> [AIM OF THE TASK]:
Find the string "Automated" in the records. Copy every line it appears in.

> [AVAILABLE RECORDS]:
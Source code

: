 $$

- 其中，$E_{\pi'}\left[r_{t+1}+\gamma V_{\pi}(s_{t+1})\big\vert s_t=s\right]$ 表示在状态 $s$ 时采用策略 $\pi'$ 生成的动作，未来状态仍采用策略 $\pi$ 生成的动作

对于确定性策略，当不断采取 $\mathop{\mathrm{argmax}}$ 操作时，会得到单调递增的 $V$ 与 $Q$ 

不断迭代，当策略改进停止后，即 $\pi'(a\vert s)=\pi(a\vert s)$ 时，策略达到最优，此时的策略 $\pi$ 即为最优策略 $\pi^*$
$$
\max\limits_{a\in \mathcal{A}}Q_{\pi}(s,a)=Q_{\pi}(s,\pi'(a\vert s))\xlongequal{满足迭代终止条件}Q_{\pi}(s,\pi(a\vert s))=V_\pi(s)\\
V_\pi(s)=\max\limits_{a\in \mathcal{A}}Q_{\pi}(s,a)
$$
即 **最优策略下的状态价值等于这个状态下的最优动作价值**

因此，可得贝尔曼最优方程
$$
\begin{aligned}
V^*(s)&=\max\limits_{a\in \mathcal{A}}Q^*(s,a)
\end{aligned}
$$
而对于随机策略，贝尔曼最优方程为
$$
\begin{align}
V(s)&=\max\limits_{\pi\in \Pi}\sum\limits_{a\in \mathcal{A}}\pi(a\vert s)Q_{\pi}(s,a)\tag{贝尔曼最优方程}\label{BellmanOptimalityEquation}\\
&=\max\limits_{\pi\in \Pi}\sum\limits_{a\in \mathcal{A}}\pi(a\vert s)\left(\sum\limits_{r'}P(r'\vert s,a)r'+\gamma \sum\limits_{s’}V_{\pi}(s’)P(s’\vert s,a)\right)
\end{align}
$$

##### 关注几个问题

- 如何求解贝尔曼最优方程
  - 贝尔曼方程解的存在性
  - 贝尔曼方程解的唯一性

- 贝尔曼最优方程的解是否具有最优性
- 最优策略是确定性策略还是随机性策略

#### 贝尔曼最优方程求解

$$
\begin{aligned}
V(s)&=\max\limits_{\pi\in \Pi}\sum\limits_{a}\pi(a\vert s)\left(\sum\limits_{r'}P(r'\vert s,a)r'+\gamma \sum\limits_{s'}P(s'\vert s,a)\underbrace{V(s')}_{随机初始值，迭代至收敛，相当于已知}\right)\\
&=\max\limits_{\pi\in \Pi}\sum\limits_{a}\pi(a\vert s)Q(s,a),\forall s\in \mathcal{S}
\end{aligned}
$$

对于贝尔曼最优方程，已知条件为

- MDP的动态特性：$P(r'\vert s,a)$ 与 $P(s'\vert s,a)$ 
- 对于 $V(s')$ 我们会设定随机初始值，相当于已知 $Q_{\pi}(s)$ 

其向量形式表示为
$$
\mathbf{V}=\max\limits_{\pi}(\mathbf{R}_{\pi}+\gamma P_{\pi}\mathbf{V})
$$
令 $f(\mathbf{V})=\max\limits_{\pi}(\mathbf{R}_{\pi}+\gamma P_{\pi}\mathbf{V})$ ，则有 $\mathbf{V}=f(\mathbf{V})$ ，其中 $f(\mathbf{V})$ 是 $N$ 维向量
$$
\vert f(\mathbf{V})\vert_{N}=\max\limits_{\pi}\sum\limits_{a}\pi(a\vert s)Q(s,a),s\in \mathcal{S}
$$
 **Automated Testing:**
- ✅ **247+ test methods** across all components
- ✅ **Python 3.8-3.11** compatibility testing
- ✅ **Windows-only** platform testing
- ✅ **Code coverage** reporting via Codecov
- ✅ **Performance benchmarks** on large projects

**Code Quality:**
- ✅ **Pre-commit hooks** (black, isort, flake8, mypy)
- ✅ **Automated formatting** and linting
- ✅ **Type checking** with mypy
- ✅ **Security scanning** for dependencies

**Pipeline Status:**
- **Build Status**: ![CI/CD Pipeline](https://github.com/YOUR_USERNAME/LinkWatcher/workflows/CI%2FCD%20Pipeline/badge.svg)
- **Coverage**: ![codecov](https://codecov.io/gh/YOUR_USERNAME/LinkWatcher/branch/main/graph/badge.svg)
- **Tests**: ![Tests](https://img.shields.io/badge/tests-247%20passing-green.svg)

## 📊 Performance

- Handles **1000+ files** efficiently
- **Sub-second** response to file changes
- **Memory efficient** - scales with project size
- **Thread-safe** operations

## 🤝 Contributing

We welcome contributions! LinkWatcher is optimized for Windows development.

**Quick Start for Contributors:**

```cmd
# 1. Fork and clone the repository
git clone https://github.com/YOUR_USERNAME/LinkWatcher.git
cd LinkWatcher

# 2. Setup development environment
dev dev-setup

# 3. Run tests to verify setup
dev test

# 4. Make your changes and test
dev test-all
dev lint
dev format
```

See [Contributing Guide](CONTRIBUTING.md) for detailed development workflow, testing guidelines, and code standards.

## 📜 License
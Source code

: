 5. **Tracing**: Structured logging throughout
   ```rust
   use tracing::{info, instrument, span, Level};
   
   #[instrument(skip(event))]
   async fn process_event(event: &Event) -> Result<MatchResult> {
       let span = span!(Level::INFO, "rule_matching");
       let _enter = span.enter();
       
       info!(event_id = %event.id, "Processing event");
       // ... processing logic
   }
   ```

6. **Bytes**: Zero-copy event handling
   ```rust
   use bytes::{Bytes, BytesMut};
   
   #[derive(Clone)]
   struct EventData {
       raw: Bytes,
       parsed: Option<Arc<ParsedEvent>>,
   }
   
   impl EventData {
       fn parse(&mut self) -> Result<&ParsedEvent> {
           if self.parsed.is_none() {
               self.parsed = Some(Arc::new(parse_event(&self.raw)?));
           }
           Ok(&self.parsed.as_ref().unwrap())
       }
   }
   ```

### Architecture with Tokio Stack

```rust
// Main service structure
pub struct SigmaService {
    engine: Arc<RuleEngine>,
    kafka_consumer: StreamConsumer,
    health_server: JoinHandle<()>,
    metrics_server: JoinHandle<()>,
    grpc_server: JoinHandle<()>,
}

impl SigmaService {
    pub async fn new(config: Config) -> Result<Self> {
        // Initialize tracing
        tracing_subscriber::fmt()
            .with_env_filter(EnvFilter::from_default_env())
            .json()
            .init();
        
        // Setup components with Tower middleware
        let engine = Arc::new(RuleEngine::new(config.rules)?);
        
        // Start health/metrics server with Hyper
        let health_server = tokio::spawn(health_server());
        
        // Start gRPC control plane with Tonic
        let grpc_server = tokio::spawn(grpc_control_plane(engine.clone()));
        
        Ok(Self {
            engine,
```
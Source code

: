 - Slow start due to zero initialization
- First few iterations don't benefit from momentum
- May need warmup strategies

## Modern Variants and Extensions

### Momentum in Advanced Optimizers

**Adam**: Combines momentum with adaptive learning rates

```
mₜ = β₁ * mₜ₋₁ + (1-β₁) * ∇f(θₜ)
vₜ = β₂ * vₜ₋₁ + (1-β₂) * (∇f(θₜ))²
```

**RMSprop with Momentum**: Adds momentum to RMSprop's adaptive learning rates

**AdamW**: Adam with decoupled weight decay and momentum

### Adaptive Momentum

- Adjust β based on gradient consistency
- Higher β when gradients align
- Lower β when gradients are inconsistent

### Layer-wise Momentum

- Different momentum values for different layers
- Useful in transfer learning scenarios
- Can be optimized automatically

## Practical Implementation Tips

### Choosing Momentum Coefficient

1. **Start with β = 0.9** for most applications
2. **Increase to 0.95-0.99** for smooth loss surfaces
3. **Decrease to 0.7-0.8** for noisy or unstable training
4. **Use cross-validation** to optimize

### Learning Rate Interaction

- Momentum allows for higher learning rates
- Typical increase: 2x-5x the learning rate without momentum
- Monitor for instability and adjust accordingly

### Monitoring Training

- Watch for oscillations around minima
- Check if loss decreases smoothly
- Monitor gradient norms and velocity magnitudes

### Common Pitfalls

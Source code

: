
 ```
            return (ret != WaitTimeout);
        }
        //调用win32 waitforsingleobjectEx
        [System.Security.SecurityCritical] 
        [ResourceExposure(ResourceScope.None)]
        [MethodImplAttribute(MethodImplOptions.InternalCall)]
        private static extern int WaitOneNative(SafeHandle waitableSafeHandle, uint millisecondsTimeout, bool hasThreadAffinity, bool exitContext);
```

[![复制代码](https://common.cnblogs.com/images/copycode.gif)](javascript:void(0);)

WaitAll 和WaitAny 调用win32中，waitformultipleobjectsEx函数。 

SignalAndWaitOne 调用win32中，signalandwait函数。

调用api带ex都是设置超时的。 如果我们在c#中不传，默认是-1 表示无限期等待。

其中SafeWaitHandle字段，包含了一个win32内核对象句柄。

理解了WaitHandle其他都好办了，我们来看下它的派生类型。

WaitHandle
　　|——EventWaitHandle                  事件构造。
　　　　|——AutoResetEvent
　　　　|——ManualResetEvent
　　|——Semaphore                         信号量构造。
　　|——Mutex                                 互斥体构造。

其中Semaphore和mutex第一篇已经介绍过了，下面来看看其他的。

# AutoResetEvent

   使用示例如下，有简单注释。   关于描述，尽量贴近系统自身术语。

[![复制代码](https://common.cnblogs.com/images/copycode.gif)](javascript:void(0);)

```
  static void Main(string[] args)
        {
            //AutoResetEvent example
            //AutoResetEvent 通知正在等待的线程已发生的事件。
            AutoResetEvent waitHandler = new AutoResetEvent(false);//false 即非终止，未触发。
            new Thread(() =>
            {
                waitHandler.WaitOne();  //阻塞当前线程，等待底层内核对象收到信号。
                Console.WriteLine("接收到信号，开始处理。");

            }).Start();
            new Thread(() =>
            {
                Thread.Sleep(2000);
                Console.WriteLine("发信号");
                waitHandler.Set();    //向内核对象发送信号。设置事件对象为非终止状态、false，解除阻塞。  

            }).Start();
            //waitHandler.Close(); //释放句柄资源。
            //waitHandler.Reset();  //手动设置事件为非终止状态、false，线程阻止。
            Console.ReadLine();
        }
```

> [OUTPUT FOR THIS TASK]:
 **Automated Testing:**
- ✅ **Automated formatting** and linting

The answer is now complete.